ASSIGNMENT: The lines to return are those below that contain the word "distributed".
☆ ☆ ☆ ☆ ☆
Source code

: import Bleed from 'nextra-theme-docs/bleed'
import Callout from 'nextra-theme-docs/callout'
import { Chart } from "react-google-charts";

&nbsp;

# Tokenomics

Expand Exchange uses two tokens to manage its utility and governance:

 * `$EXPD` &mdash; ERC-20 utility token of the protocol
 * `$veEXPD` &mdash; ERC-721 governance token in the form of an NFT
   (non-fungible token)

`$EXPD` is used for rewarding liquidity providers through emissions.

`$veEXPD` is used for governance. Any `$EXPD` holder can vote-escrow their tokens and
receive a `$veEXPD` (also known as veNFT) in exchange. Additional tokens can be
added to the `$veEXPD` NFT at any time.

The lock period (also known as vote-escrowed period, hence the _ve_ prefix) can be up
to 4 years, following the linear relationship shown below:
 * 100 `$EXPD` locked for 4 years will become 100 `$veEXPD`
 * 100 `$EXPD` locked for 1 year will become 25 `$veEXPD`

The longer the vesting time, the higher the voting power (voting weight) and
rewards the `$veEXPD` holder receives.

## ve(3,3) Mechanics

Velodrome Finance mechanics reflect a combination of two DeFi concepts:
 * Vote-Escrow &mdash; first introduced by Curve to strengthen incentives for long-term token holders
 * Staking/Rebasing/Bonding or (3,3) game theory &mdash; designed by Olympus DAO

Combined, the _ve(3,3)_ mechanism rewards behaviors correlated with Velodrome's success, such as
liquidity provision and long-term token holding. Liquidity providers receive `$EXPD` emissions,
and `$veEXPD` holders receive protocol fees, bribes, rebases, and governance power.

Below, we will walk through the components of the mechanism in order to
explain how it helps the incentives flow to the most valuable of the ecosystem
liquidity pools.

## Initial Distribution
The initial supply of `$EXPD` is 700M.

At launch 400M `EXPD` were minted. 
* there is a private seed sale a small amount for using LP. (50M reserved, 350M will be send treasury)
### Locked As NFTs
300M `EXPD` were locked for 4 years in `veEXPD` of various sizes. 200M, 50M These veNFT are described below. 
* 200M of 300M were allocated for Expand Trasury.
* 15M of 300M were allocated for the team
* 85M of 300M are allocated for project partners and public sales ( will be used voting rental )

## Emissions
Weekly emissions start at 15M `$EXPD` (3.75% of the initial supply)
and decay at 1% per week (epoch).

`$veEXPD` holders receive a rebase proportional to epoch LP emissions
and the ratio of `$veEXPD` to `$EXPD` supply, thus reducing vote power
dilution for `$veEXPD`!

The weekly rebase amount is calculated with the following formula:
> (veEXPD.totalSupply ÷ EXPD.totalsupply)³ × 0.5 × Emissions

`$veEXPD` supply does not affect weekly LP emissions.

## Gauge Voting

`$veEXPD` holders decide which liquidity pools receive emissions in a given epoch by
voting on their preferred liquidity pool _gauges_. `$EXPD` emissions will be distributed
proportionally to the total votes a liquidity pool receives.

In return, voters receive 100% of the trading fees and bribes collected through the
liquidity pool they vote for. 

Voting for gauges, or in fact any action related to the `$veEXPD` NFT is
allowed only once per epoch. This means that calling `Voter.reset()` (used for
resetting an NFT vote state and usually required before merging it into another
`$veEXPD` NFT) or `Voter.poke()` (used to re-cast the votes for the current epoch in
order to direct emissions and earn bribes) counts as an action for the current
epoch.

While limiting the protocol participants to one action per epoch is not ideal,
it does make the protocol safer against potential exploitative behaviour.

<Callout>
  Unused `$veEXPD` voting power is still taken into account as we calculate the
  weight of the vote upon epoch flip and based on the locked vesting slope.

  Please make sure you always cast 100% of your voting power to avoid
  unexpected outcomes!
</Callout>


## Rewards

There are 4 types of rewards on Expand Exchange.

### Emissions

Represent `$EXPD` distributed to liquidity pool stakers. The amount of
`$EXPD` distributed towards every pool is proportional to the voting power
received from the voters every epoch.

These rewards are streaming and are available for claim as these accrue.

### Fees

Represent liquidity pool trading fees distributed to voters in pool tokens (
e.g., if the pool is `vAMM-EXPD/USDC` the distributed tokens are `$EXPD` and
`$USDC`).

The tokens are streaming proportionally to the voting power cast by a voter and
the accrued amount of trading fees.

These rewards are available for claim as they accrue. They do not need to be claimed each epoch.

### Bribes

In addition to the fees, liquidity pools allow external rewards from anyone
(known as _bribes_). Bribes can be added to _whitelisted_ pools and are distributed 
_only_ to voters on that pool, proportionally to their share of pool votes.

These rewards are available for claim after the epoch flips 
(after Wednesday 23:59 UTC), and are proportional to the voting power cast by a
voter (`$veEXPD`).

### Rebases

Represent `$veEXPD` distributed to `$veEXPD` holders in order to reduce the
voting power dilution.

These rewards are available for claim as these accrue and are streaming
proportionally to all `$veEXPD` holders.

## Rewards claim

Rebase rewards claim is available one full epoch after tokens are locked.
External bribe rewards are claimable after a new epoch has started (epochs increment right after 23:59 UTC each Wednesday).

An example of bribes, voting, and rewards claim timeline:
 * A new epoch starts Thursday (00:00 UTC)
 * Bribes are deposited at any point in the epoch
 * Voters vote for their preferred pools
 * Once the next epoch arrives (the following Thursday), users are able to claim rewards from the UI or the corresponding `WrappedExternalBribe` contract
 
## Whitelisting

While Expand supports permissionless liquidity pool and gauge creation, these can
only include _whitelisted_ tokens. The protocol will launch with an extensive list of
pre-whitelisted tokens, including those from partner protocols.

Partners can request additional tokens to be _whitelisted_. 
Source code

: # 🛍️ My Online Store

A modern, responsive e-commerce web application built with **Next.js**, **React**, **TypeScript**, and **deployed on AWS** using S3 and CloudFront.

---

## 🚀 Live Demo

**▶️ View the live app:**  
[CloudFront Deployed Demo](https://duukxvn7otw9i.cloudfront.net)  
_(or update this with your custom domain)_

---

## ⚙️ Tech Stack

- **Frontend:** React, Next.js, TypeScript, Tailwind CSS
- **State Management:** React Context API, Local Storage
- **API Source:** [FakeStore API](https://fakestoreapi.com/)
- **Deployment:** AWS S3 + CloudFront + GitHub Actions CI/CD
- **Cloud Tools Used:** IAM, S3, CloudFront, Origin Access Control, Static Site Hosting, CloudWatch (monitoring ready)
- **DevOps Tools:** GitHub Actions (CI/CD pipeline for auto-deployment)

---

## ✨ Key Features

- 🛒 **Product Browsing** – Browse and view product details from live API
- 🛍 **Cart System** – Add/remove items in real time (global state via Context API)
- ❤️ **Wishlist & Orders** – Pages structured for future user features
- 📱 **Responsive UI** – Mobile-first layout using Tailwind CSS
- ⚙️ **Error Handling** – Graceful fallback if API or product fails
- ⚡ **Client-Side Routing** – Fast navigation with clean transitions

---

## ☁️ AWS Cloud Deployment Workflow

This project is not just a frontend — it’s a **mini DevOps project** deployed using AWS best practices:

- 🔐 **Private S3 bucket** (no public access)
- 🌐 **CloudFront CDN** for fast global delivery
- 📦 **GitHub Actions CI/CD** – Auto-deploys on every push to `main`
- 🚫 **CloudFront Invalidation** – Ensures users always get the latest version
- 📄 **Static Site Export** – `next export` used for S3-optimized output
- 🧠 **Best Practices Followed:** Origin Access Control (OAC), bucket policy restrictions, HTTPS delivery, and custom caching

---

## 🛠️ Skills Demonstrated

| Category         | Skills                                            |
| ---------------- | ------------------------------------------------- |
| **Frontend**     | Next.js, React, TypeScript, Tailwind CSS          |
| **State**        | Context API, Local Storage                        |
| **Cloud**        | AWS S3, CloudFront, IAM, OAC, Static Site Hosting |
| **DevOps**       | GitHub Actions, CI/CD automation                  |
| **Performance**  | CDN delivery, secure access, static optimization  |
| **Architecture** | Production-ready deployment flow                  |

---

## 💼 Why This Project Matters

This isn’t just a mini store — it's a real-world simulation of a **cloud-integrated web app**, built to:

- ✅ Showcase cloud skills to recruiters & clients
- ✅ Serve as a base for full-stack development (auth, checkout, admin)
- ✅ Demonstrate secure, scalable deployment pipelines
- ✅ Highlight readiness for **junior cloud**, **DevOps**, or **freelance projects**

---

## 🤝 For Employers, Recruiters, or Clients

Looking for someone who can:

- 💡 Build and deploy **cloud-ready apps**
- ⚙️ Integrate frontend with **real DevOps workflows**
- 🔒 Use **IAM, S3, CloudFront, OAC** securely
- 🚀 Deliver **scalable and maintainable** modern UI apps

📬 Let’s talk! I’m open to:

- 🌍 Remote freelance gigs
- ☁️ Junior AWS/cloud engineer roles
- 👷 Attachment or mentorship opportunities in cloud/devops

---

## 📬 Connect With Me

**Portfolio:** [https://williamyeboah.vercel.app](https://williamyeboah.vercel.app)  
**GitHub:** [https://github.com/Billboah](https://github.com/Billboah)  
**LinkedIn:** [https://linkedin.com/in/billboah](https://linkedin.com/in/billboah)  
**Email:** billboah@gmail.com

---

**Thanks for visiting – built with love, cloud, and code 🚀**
☆ ☆ ☆ ☆ ☆
OUTPUT OF THE TASK:
voting on their preferred liquidity pool _gauges_. `$EXPD` emissions will be distributed
Represent `$EXPD` distributed to liquidity pool stakers. The amount of
`$EXPD` distributed towards every pool is proportional to the voting power
Represent liquidity pool trading fees distributed to voters in pool tokens (
e.g., if the pool is `vAMM-EXPD/USDC` the distributed tokens are `$EXPD` and
(known as _bribes_). Bribes can be added to _whitelisted_ pools and are distributed 
Represent `$veEXPD` distributed to `$veEXPD` holders in order to reduce the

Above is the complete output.